Klaus Holetschek, Präsident des Bayerischen Heilbäderverbands e.V., wandte sich einem pragmatischen Ansatz zu: der betrieblichen Gesundheitsförderung. Der Volkswirtschaft gingen allein in Bayern jährlich rund 10 Milliarden Euro durch Arbeitsunfähigkeit der Beschäftigten verloren. Demgegenüber stünde die Erkenntnis, dass sich jeder Euro, der in betriebliche Prävention investiert wird, fünf- bis sechzehnfach rechne. Unter dem Motto „Wertschöpfung durch Wertschätzung“ forderte er ein Bündnis für gesunde Mitarbeiter, an dem sich Krankenkassen, Arbeitgeber- und Arbeitnehmerverbände, die bayerischen Heilbäder sowie die Politik beteiligen sollten. Vor allem angesichts des demografischen Wandels brauche man eine langfristige Präventionsstrategie, und die Kurorte und Heilbäder müssten neue, umfassende und qualitätsgesicherte Leistungsangebote entwickeln.

In der anschließenden Podiumsdiskussion stellte Holetschek der allseits geforderten Evidenz, also dem Nachweis einer Wirksamkeit durch wissenschaftliche Studien, die Erfahrung gegenüber: Das Wissen, dass Kuren den Menschen bereits seit Jahrhunderten helfen, habe auch einen Wert. Dennoch könne man sich sinnvolle Studien nicht ersparen, entgegnete Cieza – man müsse das implizite Wissen auch explizit verifizieren. Dieser Nachweis sei sicherlich auch für potenzielle Gäste interessant. Dr. Eleonore Dietz-Bachinger vom Medizinischen Dienst der Krankenversicherung in Bayern stellte verschiedene Defizite fest: Ärzten, die ihre Patienten bei der Beantragung einer Kur unterstützten, fehle häufig das Verständnis für die notwendigen Voraussetzungen.
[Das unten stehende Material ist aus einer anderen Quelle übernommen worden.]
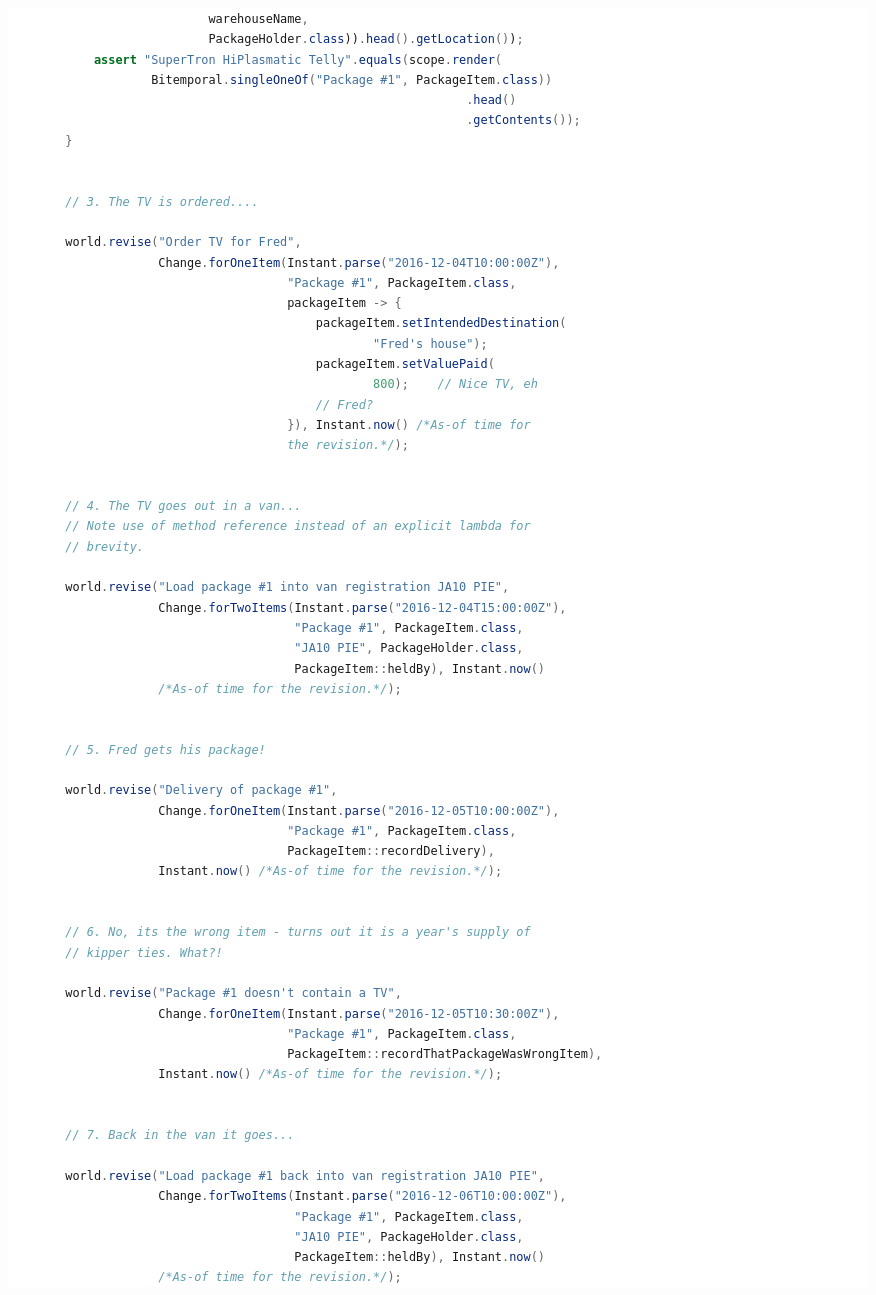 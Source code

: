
 ```java
                            warehouseName,
                            PackageHolder.class)).head().getLocation());
            assert "SuperTron HiPlasmatic Telly".equals(scope.render(
                    Bitemporal.singleOneOf("Package #1", PackageItem.class))
                                                                .head()
                                                                .getContents());
        }


        // 3. The TV is ordered....

        world.revise("Order TV for Fred",
                     Change.forOneItem(Instant.parse("2016-12-04T10:00:00Z"),
                                       "Package #1", PackageItem.class,
                                       packageItem -> {
                                           packageItem.setIntendedDestination(
                                                   "Fred's house");
                                           packageItem.setValuePaid(
                                                   800);    // Nice TV, eh
                                           // Fred?
                                       }), Instant.now() /*As-of time for
                                       the revision.*/);


        // 4. The TV goes out in a van...
        // Note use of method reference instead of an explicit lambda for
        // brevity.

        world.revise("Load package #1 into van registration JA10 PIE",
                     Change.forTwoItems(Instant.parse("2016-12-04T15:00:00Z"),
                                        "Package #1", PackageItem.class,
                                        "JA10 PIE", PackageHolder.class,
                                        PackageItem::heldBy), Instant.now()
                     /*As-of time for the revision.*/);


        // 5. Fred gets his package!

        world.revise("Delivery of package #1",
                     Change.forOneItem(Instant.parse("2016-12-05T10:00:00Z"),
                                       "Package #1", PackageItem.class,
                                       PackageItem::recordDelivery),
                     Instant.now() /*As-of time for the revision.*/);


        // 6. No, its the wrong item - turns out it is a year's supply of
        // kipper ties. What?!

        world.revise("Package #1 doesn't contain a TV",
                     Change.forOneItem(Instant.parse("2016-12-05T10:30:00Z"),
                                       "Package #1", PackageItem.class,
                                       PackageItem::recordThatPackageWasWrongItem),
                     Instant.now() /*As-of time for the revision.*/);


        // 7. Back in the van it goes...

        world.revise("Load package #1 back into van registration JA10 PIE",
                     Change.forTwoItems(Instant.parse("2016-12-06T10:00:00Z"),
                                        "Package #1", PackageItem.class,
                                        "JA10 PIE", PackageHolder.class,
                                        PackageItem::heldBy), Instant.now()
                     /*As-of time for the revision.*/);
``` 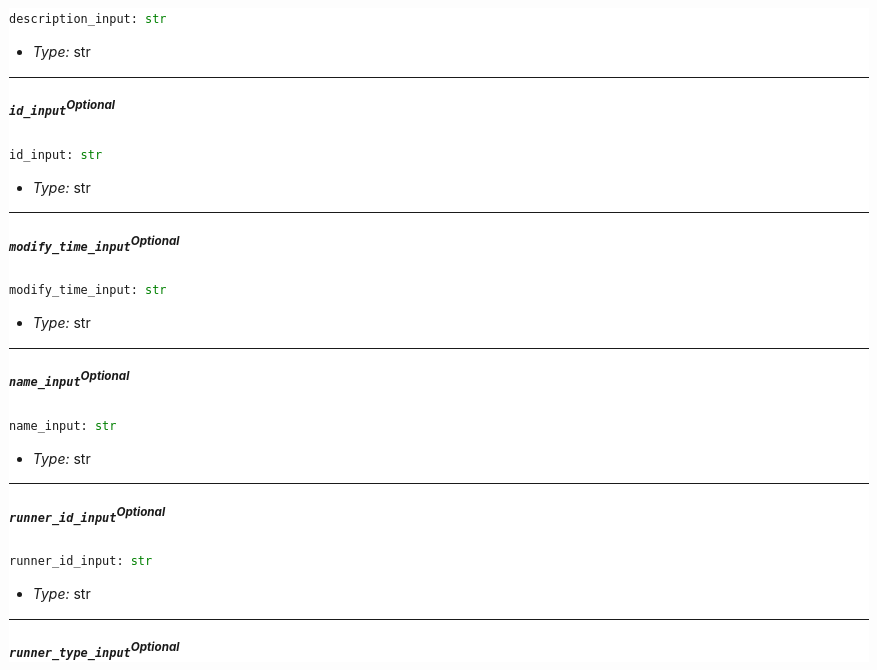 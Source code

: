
 ```python
description_input: str
```

- *Type:* str

---

##### `id_input`<sup>Optional</sup> <a name="id_input" id="@cdktf/provider-pagerduty.automationActionsAction.AutomationActionsAction.property.idInput"></a>

```python
id_input: str
```

- *Type:* str

---

##### `modify_time_input`<sup>Optional</sup> <a name="modify_time_input" id="@cdktf/provider-pagerduty.automationActionsAction.AutomationActionsAction.property.modifyTimeInput"></a>

```python
modify_time_input: str
```

- *Type:* str

---

##### `name_input`<sup>Optional</sup> <a name="name_input" id="@cdktf/provider-pagerduty.automationActionsAction.AutomationActionsAction.property.nameInput"></a>

```python
name_input: str
```

- *Type:* str

---

##### `runner_id_input`<sup>Optional</sup> <a name="runner_id_input" id="@cdktf/provider-pagerduty.automationActionsAction.AutomationActionsAction.property.runnerIdInput"></a>

```python
runner_id_input: str
```

- *Type:* str

---

##### `runner_type_input`<sup>Optional</sup> <a name="runner_type_input" id="@cdktf/provider-pagerduty.automationActionsAction.AutomationActionsAction.property.runnerTypeInput"></a>

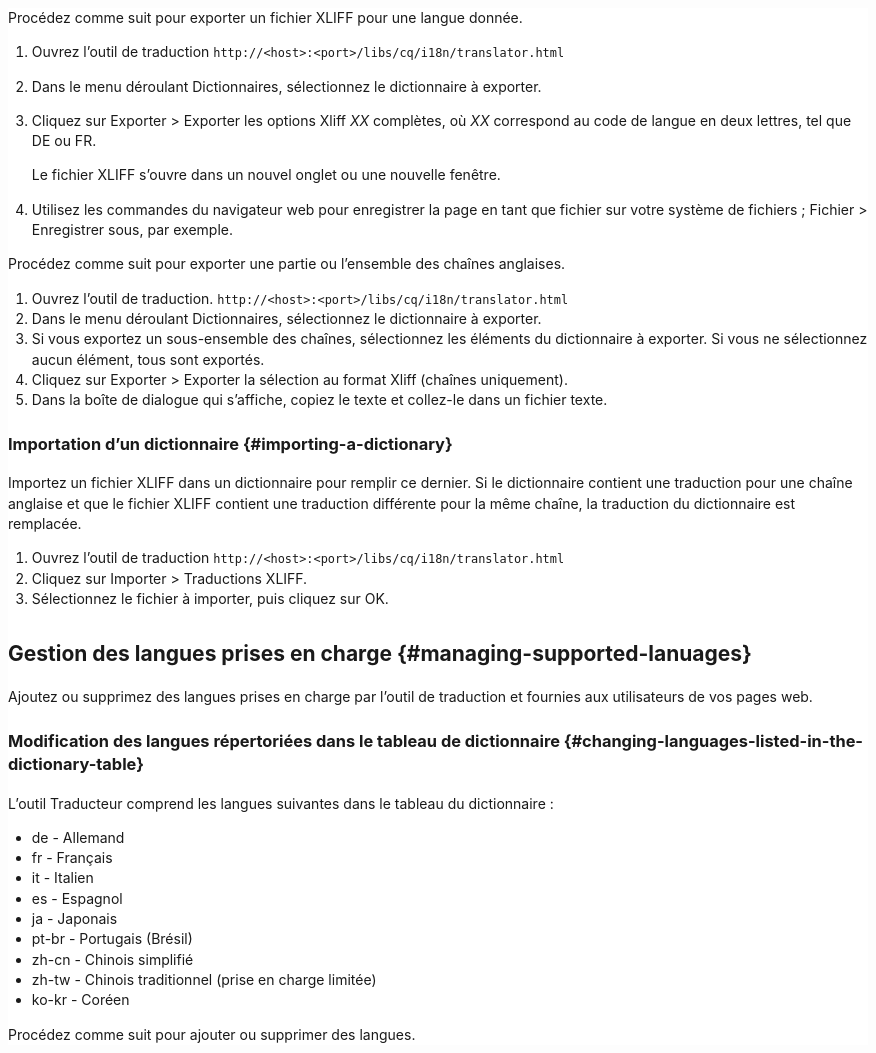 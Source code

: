 Procédez comme suit pour exporter un fichier XLIFF pour une langue donnée.

1. Ouvrez l’outil de traduction `http://<host>:<port>/libs/cq/i18n/translator.html`
1. Dans le menu déroulant Dictionnaires, sélectionnez le dictionnaire à exporter.
1. Cliquez sur Exporter > Exporter les options Xliff *XX* complètes, où *XX* correspond au code de langue en deux lettres, tel que DE ou FR.

   Le fichier XLIFF s’ouvre dans un nouvel onglet ou une nouvelle fenêtre.

1. Utilisez les commandes du navigateur web pour enregistrer la page en tant que fichier sur votre système de fichiers ; Fichier > Enregistrer sous, par exemple.

Procédez comme suit pour exporter une partie ou l’ensemble des chaînes anglaises.

1. Ouvrez l’outil de traduction. `http://<host>:<port>/libs/cq/i18n/translator.html`
1. Dans le menu déroulant Dictionnaires, sélectionnez le dictionnaire à exporter.
1. Si vous exportez un sous-ensemble des chaînes, sélectionnez les éléments du dictionnaire à exporter. Si vous ne sélectionnez aucun élément, tous sont exportés.
1. Cliquez sur Exporter > Exporter la sélection au format Xliff (chaînes uniquement).
1. Dans la boîte de dialogue qui s’affiche, copiez le texte et collez-le dans un fichier texte.

### Importation d’un dictionnaire  {#importing-a-dictionary}

Importez un fichier XLIFF dans un dictionnaire pour remplir ce dernier. Si le dictionnaire contient une traduction pour une chaîne anglaise et que le fichier XLIFF contient une traduction différente pour la même chaîne, la traduction du dictionnaire est remplacée.

1. Ouvrez l’outil de traduction `http://<host>:<port>/libs/cq/i18n/translator.html`
1. Cliquez sur Importer > Traductions XLIFF.
1. Sélectionnez le fichier à importer, puis cliquez sur OK.

## Gestion des langues prises en charge  {#managing-supported-lanuages}

Ajoutez ou supprimez des langues prises en charge par l’outil de traduction et fournies aux utilisateurs de vos pages web.

### Modification des langues répertoriées dans le tableau de dictionnaire  {#changing-languages-listed-in-the-dictionary-table}

L’outil Traducteur comprend les langues suivantes dans le tableau du dictionnaire :

* de - Allemand
* fr - Français
* it - Italien
* es - Espagnol
* ja - Japonais
* pt-br - Portugais (Brésil)
* zh-cn - Chinois simplifié
* zh-tw - Chinois traditionnel (prise en charge limitée)
* ko-kr - Coréen

Procédez comme suit pour ajouter ou supprimer des langues.
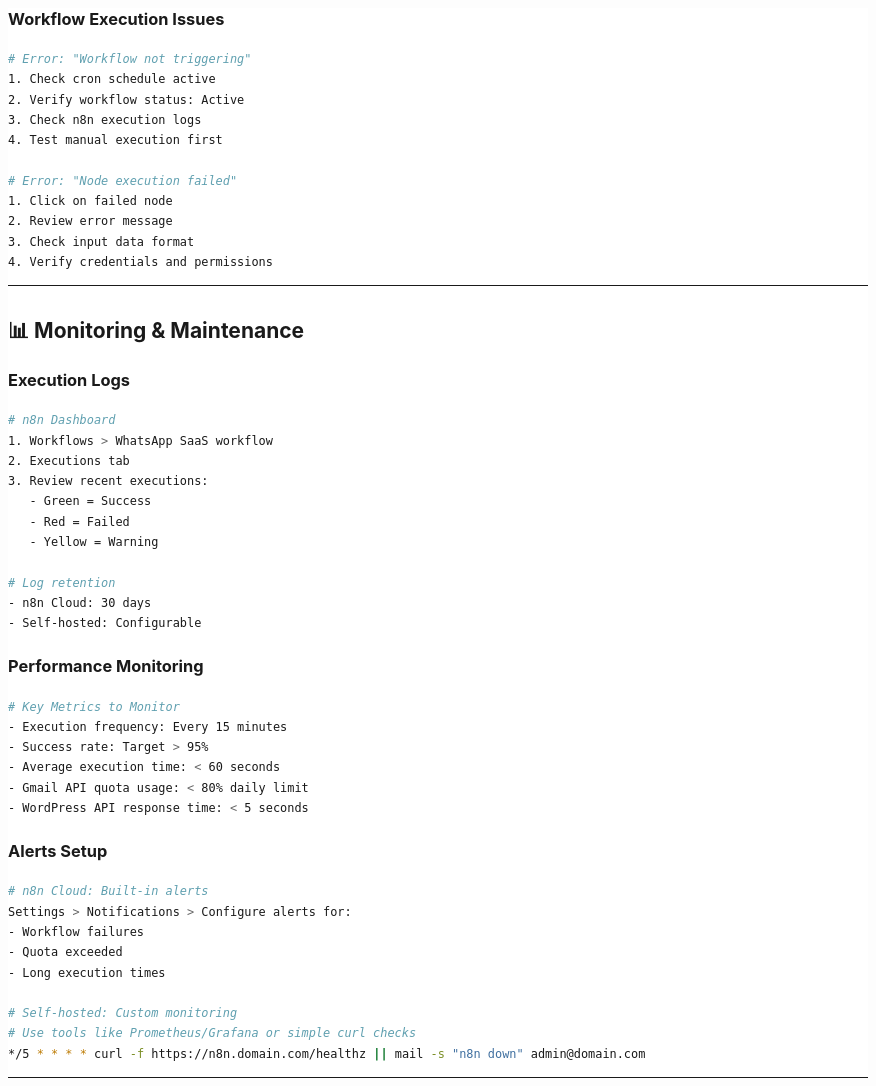 ### **Workflow Execution Issues**
```bash
# Error: "Workflow not triggering"
1. Check cron schedule active
2. Verify workflow status: Active
3. Check n8n execution logs
4. Test manual execution first

# Error: "Node execution failed"
1. Click on failed node
2. Review error message
3. Check input data format
4. Verify credentials and permissions
```

---

## 📊 **Monitoring & Maintenance**

### **Execution Logs**
```bash
# n8n Dashboard
1. Workflows > WhatsApp SaaS workflow
2. Executions tab
3. Review recent executions:
   - Green = Success
   - Red = Failed
   - Yellow = Warning

# Log retention
- n8n Cloud: 30 days
- Self-hosted: Configurable
```

### **Performance Monitoring**
```bash
# Key Metrics to Monitor
- Execution frequency: Every 15 minutes
- Success rate: Target > 95%
- Average execution time: < 60 seconds
- Gmail API quota usage: < 80% daily limit
- WordPress API response time: < 5 seconds
```

### **Alerts Setup**
```bash
# n8n Cloud: Built-in alerts
Settings > Notifications > Configure alerts for:
- Workflow failures
- Quota exceeded
- Long execution times

# Self-hosted: Custom monitoring
# Use tools like Prometheus/Grafana or simple curl checks
*/5 * * * * curl -f https://n8n.domain.com/healthz || mail -s "n8n down" admin@domain.com
```

--- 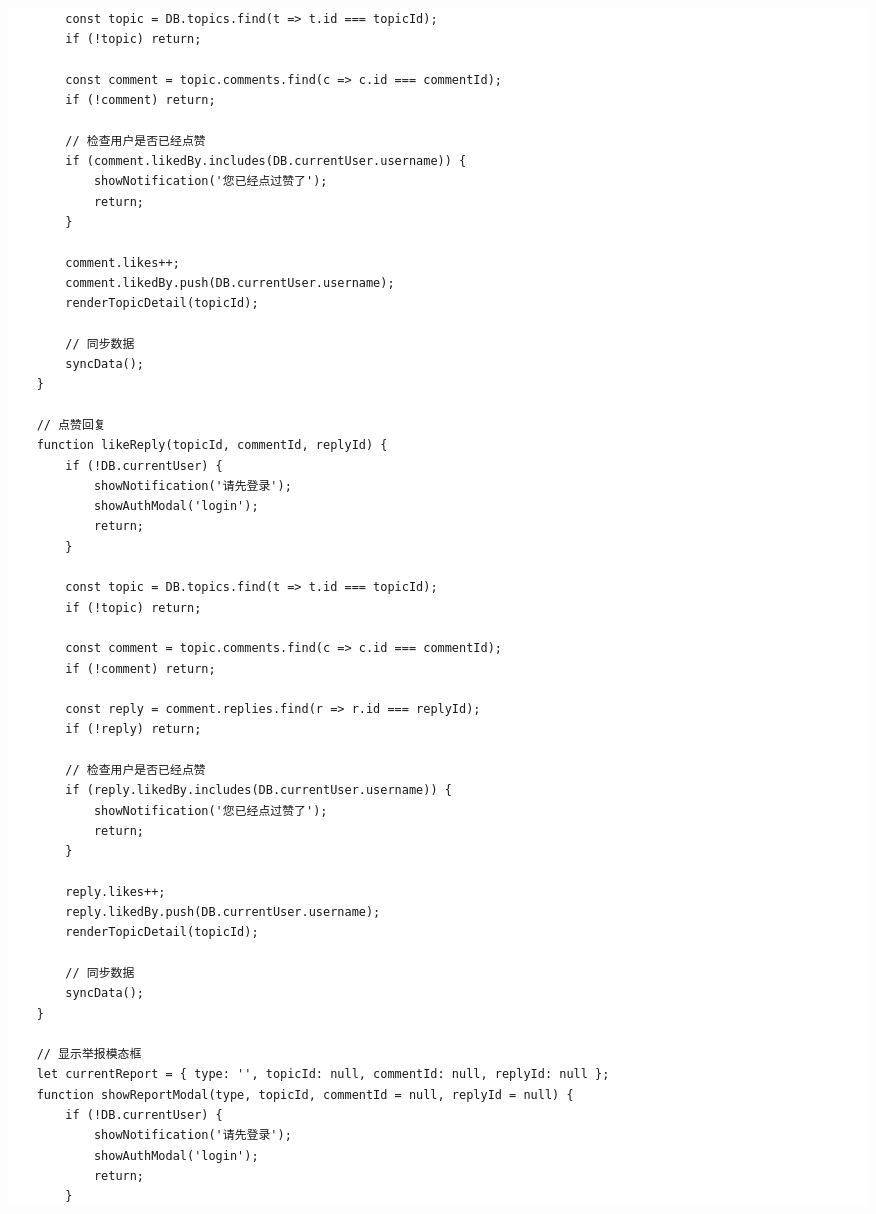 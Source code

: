             const topic = DB.topics.find(t => t.id === topicId);
            if (!topic) return;
            
            const comment = topic.comments.find(c => c.id === commentId);
            if (!comment) return;
            
            // 检查用户是否已经点赞
            if (comment.likedBy.includes(DB.currentUser.username)) {
                showNotification('您已经点过赞了');
                return;
            }
            
            comment.likes++;
            comment.likedBy.push(DB.currentUser.username);
            renderTopicDetail(topicId);
            
            // 同步数据
            syncData();
        }

        // 点赞回复
        function likeReply(topicId, commentId, replyId) {
            if (!DB.currentUser) {
                showNotification('请先登录');
                showAuthModal('login');
                return;
            }
            
            const topic = DB.topics.find(t => t.id === topicId);
            if (!topic) return;
            
            const comment = topic.comments.find(c => c.id === commentId);
            if (!comment) return;
            
            const reply = comment.replies.find(r => r.id === replyId);
            if (!reply) return;
            
            // 检查用户是否已经点赞
            if (reply.likedBy.includes(DB.currentUser.username)) {
                showNotification('您已经点过赞了');
                return;
            }
            
            reply.likes++;
            reply.likedBy.push(DB.currentUser.username);
            renderTopicDetail(topicId);
            
            // 同步数据
            syncData();
        }

        // 显示举报模态框
        let currentReport = { type: '', topicId: null, commentId: null, replyId: null };
        function showReportModal(type, topicId, commentId = null, replyId = null) {
            if (!DB.currentUser) {
                showNotification('请先登录');
                showAuthModal('login');
                return;
            }
             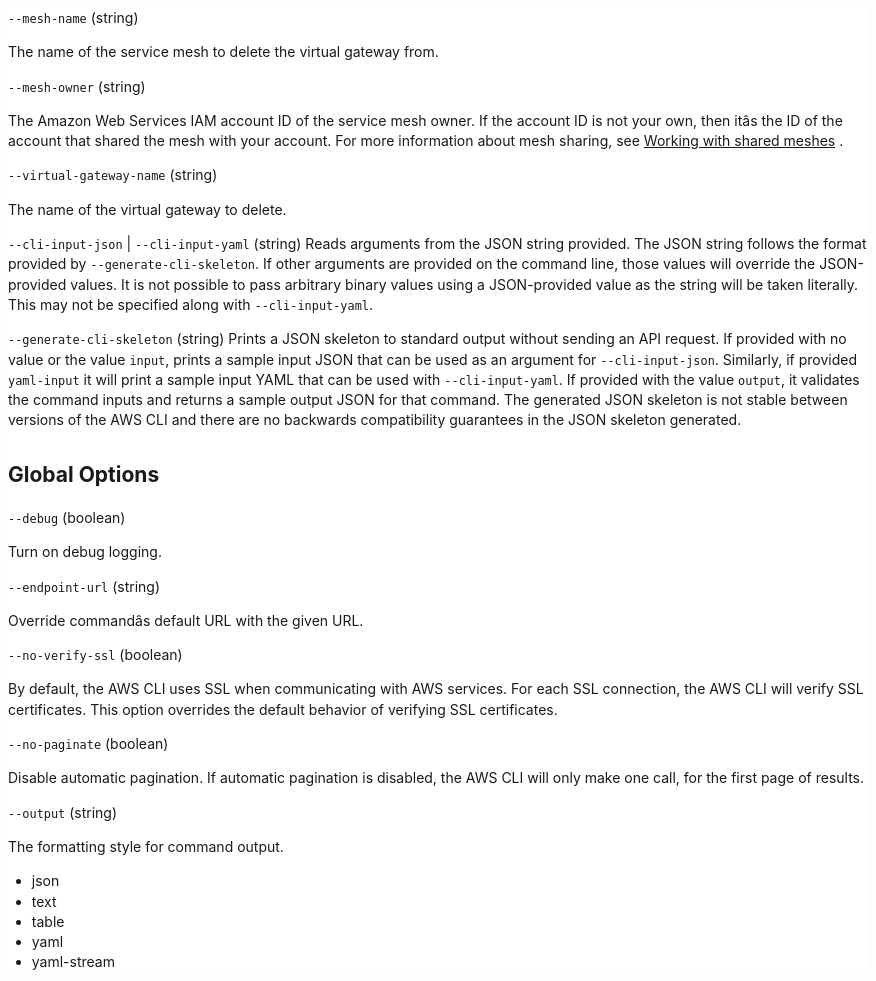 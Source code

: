 `--mesh-name` (string)

The name of the service mesh to delete the virtual gateway from.

`--mesh-owner` (string)

The Amazon Web Services IAM account ID of the service mesh owner. If the account ID is not your own, then itâs the ID of the account that shared the mesh with your account. For more information about mesh sharing, see [Working with shared meshes](https://docs.aws.amazon.com/app-mesh/latest/userguide/sharing.html) .

`--virtual-gateway-name` (string)

The name of the virtual gateway to delete.

`--cli-input-json` | `--cli-input-yaml` (string)
Reads arguments from the JSON string provided. The JSON string follows the format provided by `--generate-cli-skeleton`. If other arguments are provided on the command line, those values will override the JSON-provided values. It is not possible to pass arbitrary binary values using a JSON-provided value as the string will be taken literally. This may not be specified along with `--cli-input-yaml`.

`--generate-cli-skeleton` (string)
Prints a JSON skeleton to standard output without sending an API request. If provided with no value or the value `input`, prints a sample input JSON that can be used as an argument for `--cli-input-json`. Similarly, if provided `yaml-input` it will print a sample input YAML that can be used with `--cli-input-yaml`. If provided with the value `output`, it validates the command inputs and returns a sample output JSON for that command. The generated JSON skeleton is not stable between versions of the AWS CLI and there are no backwards compatibility guarantees in the JSON skeleton generated.

## Global Options

`--debug` (boolean)

Turn on debug logging.

`--endpoint-url` (string)

Override commandâs default URL with the given URL.

`--no-verify-ssl` (boolean)

By default, the AWS CLI uses SSL when communicating with AWS services. For each SSL connection, the AWS CLI will verify SSL certificates. This option overrides the default behavior of verifying SSL certificates.

`--no-paginate` (boolean)

Disable automatic pagination. If automatic pagination is disabled, the AWS CLI will only make one call, for the first page of results.

`--output` (string)

The formatting style for command output.

- json
- text
- table
- yaml
- yaml-stream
Neue Konzepte der Kureinrichtungen wiederum vernachlässigten oft die Definition einer Zielgruppe und deren Bedarf.

Kritik wurde an den Kostenträgern laut: Man wünschte sich ein offenes Wort der Krankenkassen bezüglich ihrer generellen Einstellung etwa zu ambulanten Kuren. Als besonders problematisch wurde das teilweise massive und offenbar wirkungsvolle Werben der Kassen für Kurorte im Ausland gesehen: 2011 zum Beispiel standen rund 68.000 Kuren in Deutschland bereits etwa 50.000 Kuren im Ausland gegenüber.